According to the American Civil Liberties Union, nearly 500 anti-LGBTQ+ bills have been introduced in state legislatures since the start of the year.
The ACLU also says as many as 17 states have passed laws that restrict or ban gender-affirming care for transgender youth.
Companies are also at the center of the battle, facing cultural divides among customers.
Target said it would relocate Pride month displays and remove some products after it said people destroyed displays and threatened employees. Misleading videos posted online falsely claimed Target was selling bathing suits for trans children to conceal private parts.
The Target controversy comes as other companies are embroiled in LGBTQ+ issues.
Disney is battling Florida over LGBTQ+ inclusion. Bud Light faced backlash over a trans spokesperson. Even the LA Dodgers were caught up when it swung from including, to excluding and then re-including the Sisters of Perpetual Indulgence to their pride night after Catholic groups opposed the trans group that dresses in nun costumes.
"The backlash in this particular moment in time is lasting a lot longer than it has historically," said Kellie McElhaney, a professor at the UC Berkeley Haas Business School. "Historically you've seen backlashes from companies taking a socially active view, [such as] Dick's Sporting Goods deciding not to sell guns in their stores. But it's been a blip. It's been short backlash with negligible impact on the company. So times have really changed."
McElhaney says corporate executives face higher risks in taking a stand on social issues, and she says companies need to be very clear about the reasons for taking up social causes, so they can stand by their actions.
"It's important...now more than ever for a company to look inward around what is their why...on the front end, why are we standing in allyship or in support," McElhany said.

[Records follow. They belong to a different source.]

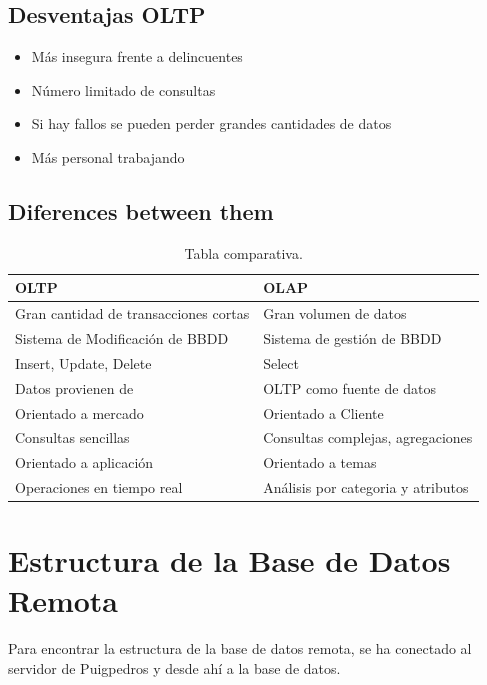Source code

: \documentclass[a4paper 
,twoside
]{article}
\begin{document}
  \subsection{Desventajas OLTP}
  \begin{itemize}
    \item Más insegura frente a delincuentes
    \item Número limitado de consultas
    \item Si hay fallos se pueden perder grandes cantidades de datos
    \item Más personal trabajando
  \end{itemize}

  \subsection{Diferences between them}

  \begin{table}[htbp]
    \begin{center}
    \begin{tabular}{|l|l|}
    \hline
    OLTP & OLAP \\
    \hline \hline
    Gran cantidad de transacciones cortas & Gran volumen de datos \\ \hline
    Sistema de Modificación de BBDD & Sistema de gestión de BBDD \\ \hline
    Insert, Update, Delete & Select \\ \hline
   Datos provienen de  & OLTP como fuente de datos \\ \hline
    Orientado a mercado & Orientado a Cliente \\ \hline
    Consultas sencillas & Consultas complejas, agregaciones \\ \hline
    Orientado a aplicación & Orientado a temas \\ \hline
    Operaciones en tiempo real & Análisis por categoria y atributos \\ \hline
    \end{tabular}
    \caption{Tabla comparativa.}
    \label{tabla:sencilla}
    \end{center}
    \end{table}

\pagebreak
\section{Estructura de la Base de Datos Remota}

  \paragraph{}
  Para encontrar la estructura de la base de datos remota, se ha conectado al servidor de Puigpedros y desde ahí a la base de datos. 
\end{document}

The San Francisco LGBT Center says it is trying to help by partnering with 9 LGBTQ+ centers in other states where their rights are under attack.
"Alabama, North Carolina, Texas, Florida, Kansas and Arkansas, and Oklahoma," said Miguel Bagsit, communications manager for the SF LGBT Center. "We see it as a responsibility to be able to connect with some of the states that are experiencing some of the hardest challenges right now."